PROMPT
Give again only those lines from the start of the entries through the line holding "Diesen müssen wir", leaving them as they are.

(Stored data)
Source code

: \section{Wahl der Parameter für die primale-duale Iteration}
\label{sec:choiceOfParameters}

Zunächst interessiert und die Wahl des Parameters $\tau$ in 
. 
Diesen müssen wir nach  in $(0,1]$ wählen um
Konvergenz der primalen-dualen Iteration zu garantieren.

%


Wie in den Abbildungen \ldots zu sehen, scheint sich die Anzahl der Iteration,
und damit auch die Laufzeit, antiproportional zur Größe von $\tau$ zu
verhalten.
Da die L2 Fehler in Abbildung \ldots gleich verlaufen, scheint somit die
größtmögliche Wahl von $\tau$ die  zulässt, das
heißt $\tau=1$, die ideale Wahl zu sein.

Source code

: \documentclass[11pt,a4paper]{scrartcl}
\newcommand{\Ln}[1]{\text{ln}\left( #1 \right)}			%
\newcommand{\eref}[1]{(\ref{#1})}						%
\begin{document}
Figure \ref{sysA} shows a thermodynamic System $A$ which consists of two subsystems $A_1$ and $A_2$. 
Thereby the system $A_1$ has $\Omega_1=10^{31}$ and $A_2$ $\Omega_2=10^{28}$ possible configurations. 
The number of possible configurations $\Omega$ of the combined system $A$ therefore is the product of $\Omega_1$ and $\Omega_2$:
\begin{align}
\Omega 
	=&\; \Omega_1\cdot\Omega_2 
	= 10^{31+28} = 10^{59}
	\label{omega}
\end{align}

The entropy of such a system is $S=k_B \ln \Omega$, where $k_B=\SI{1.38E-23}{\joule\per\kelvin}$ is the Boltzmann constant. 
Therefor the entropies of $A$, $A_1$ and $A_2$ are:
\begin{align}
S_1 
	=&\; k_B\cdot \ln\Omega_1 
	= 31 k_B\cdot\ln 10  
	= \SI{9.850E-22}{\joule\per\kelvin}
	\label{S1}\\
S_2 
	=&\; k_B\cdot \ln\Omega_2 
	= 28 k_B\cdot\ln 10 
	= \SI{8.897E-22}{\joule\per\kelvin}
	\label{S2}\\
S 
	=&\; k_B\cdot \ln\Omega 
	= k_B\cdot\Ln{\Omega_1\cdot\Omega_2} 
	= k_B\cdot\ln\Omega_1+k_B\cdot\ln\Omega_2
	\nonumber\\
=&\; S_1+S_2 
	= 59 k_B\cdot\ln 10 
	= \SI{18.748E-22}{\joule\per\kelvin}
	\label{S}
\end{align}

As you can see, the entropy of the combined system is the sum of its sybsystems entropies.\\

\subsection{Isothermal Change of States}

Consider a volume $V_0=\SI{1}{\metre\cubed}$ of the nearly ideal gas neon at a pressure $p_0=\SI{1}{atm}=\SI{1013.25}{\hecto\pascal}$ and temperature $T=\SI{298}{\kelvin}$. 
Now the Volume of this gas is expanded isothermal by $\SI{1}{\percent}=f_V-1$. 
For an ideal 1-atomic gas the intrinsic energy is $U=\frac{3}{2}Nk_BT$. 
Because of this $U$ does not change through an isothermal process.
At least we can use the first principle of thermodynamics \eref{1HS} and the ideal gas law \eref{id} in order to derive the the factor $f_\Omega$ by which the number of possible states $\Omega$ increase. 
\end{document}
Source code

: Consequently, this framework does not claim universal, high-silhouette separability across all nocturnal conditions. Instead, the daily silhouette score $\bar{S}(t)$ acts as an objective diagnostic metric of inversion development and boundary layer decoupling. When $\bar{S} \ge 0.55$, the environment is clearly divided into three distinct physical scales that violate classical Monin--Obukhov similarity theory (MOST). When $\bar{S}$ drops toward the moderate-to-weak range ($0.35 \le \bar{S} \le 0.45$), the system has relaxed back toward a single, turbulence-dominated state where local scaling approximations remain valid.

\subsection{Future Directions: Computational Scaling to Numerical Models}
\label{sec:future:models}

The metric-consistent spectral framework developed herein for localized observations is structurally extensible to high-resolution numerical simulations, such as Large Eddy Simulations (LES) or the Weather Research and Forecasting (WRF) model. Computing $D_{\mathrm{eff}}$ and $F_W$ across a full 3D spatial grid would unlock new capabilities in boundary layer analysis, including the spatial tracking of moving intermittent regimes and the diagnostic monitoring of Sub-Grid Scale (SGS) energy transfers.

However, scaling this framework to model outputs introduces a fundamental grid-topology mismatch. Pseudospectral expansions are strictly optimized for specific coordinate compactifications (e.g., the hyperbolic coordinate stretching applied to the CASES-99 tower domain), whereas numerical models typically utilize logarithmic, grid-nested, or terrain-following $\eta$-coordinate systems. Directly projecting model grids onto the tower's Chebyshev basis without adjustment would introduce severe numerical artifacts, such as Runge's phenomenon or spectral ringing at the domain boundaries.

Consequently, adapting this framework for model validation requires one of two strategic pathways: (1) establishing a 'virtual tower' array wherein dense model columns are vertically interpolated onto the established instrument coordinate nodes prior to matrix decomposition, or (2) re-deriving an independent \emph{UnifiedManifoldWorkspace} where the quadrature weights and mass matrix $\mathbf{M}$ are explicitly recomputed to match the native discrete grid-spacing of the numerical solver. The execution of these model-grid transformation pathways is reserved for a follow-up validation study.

RESULT BELOW
Source code

: \section{Wahl der Parameter für die primale-duale Iteration}
\label{sec:choiceOfParameters}

Zunächst interessiert und die Wahl des Parameters $\tau$ in 
. 
Diesen müssen wir nach  in $(0,1]$ wählen um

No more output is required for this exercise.